20 de julho de 2019 | 00h05
Atualizado 20 de julho de 2019 | 10h57

O mês de junho teve a temperatura mais alta já registrada para o mês, no planeta. O recorde abrangeu as temperaturas tanto na terra quanto no mar, segundo a Administração Oceânica e Atmosférica dos Estados Unidos (Noaa, na sigla em inglês).

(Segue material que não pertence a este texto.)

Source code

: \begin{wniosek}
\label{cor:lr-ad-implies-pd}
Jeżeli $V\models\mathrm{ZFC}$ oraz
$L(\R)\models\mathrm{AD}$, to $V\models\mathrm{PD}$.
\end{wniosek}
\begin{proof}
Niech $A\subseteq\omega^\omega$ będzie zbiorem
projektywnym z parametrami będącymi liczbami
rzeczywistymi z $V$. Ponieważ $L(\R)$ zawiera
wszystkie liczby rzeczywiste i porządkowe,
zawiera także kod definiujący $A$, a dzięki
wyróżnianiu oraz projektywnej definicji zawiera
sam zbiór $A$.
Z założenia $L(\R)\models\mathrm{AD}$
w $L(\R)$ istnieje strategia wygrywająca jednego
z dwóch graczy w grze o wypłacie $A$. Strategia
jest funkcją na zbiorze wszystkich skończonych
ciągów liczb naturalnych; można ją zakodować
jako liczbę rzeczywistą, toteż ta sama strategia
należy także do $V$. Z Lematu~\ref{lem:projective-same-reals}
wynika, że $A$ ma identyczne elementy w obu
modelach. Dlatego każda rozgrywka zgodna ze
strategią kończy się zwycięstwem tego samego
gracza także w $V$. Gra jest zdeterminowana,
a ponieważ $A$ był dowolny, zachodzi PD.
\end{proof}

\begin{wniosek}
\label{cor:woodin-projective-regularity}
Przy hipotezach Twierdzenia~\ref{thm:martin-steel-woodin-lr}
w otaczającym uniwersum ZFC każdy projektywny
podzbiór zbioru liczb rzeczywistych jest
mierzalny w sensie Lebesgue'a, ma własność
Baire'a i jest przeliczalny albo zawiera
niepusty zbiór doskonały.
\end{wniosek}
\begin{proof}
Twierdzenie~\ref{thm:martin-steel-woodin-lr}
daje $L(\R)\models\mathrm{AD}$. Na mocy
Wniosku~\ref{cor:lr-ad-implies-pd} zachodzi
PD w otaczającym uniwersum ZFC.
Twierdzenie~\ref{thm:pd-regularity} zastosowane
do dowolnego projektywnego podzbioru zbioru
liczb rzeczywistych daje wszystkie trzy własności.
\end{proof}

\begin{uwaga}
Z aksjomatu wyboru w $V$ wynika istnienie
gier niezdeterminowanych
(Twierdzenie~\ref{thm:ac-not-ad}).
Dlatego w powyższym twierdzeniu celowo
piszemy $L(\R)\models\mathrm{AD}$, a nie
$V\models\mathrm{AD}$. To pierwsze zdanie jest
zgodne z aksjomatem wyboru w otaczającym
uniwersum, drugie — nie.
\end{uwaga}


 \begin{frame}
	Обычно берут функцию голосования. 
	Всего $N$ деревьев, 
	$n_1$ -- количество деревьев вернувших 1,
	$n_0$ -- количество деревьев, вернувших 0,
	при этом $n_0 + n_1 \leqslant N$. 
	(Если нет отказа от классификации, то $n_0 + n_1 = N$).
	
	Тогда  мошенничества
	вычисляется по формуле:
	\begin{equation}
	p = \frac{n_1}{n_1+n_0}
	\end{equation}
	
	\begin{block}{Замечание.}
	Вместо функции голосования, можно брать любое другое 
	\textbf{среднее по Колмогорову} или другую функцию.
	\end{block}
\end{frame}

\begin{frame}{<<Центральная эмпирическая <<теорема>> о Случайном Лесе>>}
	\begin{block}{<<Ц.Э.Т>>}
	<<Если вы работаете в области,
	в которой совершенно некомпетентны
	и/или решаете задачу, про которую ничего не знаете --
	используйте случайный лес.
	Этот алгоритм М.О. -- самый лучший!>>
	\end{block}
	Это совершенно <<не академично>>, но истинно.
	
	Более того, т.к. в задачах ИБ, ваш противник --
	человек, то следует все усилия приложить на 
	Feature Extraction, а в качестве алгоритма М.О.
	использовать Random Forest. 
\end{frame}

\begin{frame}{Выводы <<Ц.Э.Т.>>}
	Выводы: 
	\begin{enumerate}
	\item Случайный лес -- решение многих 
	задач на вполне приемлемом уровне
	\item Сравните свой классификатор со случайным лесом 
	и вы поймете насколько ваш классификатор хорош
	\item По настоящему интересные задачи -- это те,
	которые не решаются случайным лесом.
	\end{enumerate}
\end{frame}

No acumulado de janeiro a junho, 2019 teve a maior temperatura nos últimos 140 anos. Apenas o ano de 2016 teve mais calor do que o medido neste ano.

Na medição da média mensal, nove dos 10 meses de junho mais quentes da história ocorreram desde 2010. A exceção foi o calor registrado em 1998.

O pico de calor foi registrado em diversas regiões do mundo, como Ásia, África, América do Sul e Europa. Nesta última, uma onda de calor, que atingiu o continente, chegou a ter temperaturas até 10º C mais quentes do que a média normal para a região.

Os dados são importantes para aferir o movimento de ampliação da temperatura do planeta, indicador chave dentro do debate de mudanças climáticas. Mas segundo a Organização Mundial Meteorológica, outros indicadores também tiveram desempenho que demandam observação. Em junho foi registrada a segunda menor extensão de gelos do Ártico, em 41 anos.

De acordo com a Organização das Nações Unidas, a OMM deve apresentar um relatório sobre o estado do clima no mundo na Cúpula da ONU sobre Ação Climática, marcada para setembro.